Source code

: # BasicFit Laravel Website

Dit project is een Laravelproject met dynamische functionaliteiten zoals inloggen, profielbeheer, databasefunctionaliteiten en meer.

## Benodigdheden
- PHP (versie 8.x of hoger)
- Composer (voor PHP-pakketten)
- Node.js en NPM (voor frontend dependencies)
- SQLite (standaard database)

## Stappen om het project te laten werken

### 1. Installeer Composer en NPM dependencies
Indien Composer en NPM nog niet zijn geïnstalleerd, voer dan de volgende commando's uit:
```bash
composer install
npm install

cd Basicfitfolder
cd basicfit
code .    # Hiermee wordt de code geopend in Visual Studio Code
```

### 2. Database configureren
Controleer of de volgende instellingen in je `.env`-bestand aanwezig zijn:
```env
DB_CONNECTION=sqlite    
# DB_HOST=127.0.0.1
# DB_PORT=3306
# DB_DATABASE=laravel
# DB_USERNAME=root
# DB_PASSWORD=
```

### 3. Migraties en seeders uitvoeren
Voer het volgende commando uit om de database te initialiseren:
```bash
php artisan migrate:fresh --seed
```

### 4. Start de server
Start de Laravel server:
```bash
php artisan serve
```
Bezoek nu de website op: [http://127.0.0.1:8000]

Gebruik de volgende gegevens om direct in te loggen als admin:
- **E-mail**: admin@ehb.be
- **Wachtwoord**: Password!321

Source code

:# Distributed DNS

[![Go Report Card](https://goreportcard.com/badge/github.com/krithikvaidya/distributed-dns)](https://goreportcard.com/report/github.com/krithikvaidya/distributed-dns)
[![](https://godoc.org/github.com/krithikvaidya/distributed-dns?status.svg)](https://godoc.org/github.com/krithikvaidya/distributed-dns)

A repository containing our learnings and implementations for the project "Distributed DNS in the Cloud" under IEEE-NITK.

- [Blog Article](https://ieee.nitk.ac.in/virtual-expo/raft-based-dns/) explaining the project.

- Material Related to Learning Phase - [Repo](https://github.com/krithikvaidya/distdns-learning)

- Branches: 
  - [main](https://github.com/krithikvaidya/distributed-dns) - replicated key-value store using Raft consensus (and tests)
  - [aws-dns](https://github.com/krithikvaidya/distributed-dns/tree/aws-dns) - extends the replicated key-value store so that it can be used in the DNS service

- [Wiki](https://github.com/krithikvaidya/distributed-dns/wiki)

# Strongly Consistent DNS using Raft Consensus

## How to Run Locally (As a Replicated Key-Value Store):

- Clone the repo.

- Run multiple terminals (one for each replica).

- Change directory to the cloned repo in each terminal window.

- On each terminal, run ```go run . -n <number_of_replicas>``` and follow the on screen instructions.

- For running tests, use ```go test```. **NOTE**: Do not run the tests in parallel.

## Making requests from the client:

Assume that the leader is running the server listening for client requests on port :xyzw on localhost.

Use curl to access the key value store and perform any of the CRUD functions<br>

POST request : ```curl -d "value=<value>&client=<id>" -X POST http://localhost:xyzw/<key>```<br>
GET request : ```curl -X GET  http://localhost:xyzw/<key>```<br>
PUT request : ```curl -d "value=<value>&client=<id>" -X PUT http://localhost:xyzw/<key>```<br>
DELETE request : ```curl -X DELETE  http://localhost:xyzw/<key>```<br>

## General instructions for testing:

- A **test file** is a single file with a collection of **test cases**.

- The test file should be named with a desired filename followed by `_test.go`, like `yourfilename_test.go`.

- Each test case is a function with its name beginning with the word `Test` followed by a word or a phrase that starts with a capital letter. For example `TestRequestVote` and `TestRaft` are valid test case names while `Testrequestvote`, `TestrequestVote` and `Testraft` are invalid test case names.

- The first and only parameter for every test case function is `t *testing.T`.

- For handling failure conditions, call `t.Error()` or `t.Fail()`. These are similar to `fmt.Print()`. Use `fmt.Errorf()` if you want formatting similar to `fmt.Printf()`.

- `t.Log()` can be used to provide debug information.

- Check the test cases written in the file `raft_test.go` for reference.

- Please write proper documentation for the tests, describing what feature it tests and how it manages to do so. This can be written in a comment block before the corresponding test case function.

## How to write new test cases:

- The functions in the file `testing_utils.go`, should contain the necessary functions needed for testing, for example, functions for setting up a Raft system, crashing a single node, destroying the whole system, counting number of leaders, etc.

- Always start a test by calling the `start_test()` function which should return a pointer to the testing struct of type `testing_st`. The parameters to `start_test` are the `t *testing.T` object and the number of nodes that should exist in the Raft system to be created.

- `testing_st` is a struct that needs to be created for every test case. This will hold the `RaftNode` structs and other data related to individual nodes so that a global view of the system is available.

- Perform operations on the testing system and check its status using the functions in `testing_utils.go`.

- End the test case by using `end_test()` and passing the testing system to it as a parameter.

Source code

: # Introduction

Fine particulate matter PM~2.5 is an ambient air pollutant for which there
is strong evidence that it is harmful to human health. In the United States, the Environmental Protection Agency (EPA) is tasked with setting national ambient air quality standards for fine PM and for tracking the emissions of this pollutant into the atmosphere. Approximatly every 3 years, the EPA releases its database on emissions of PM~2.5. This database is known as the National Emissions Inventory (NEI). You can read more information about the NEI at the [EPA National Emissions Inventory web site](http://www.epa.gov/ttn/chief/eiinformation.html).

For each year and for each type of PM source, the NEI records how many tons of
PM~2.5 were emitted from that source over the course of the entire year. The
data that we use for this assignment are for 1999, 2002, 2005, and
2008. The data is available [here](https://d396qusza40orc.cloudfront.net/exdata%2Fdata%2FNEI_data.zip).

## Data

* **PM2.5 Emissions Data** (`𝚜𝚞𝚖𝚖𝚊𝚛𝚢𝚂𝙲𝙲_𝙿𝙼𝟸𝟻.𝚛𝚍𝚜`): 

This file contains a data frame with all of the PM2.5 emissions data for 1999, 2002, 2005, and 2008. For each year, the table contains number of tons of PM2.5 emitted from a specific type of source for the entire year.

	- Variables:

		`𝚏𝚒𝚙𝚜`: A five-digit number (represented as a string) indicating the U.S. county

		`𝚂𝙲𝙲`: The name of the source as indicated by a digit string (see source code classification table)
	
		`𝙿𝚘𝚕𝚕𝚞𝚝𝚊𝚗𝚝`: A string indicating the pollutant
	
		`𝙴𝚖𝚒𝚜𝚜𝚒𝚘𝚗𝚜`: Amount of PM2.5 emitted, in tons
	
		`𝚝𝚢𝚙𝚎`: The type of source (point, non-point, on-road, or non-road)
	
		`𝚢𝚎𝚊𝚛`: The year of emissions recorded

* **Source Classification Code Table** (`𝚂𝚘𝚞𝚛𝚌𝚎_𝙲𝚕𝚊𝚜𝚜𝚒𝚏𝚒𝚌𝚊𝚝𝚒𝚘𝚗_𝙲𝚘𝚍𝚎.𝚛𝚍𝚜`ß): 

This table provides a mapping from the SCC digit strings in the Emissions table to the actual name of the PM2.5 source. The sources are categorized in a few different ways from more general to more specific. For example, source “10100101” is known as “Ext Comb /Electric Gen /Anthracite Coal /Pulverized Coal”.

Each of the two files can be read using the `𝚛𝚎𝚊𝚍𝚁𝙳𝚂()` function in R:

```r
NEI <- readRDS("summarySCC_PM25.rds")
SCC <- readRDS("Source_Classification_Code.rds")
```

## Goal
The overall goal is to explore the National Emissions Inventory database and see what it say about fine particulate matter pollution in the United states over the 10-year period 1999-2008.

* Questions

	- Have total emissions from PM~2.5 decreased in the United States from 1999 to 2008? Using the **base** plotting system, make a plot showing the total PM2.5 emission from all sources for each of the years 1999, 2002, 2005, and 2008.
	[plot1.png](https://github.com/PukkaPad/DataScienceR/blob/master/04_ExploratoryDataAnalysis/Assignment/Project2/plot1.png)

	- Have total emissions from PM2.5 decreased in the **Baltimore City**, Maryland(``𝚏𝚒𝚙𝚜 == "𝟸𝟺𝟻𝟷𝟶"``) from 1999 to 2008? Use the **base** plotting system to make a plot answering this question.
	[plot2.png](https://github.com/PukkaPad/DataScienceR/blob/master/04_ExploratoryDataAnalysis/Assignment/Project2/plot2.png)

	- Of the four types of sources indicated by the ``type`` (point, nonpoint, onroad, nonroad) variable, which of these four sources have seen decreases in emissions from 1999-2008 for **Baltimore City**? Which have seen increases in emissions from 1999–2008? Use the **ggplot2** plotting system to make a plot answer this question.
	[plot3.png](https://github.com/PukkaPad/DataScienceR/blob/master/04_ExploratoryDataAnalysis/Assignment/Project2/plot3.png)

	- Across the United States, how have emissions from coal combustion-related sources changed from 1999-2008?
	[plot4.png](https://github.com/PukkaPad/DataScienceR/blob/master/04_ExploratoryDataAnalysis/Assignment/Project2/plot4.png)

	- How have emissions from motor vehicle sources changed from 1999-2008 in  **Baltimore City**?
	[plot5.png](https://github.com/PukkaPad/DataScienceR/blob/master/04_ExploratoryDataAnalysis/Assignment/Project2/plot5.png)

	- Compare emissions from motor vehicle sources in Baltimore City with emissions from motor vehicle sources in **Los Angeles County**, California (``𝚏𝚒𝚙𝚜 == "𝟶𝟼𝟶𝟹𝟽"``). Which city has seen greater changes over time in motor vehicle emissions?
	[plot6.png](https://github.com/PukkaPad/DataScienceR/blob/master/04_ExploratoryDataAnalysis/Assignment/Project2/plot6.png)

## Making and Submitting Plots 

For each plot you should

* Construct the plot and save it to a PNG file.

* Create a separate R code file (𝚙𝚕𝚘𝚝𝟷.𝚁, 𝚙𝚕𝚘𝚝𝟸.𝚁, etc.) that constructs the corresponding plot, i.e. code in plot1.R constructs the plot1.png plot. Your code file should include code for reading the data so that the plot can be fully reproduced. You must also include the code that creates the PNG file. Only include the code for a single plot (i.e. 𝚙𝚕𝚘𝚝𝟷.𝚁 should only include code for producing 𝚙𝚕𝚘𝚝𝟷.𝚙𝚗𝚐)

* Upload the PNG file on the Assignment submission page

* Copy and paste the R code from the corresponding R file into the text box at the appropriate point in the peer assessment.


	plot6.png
= = = = = = =
Work to complete: What lines in the data include the string "only"? Copy each one.

Task response:
- The first and only parameter for every test case function is `t *testing.T`.
* Create a separate R code file (𝚙𝚕𝚘𝚝𝟷.𝚁, 𝚙𝚕𝚘𝚝𝟸.𝚁, etc.) that constructs the corresponding plot, i.e. code in plot1.R constructs the plot1.png plot. Your code file should include code for reading the data so that the plot can be fully reproduced. You must also include the code that creates the PNG file. Only include the code for a single plot (i.e. 𝚙𝚕𝚘𝚝𝟷.𝚁 should only include code for producing 𝚙𝚕𝚘𝚝𝟷.𝚙𝚗𝚐)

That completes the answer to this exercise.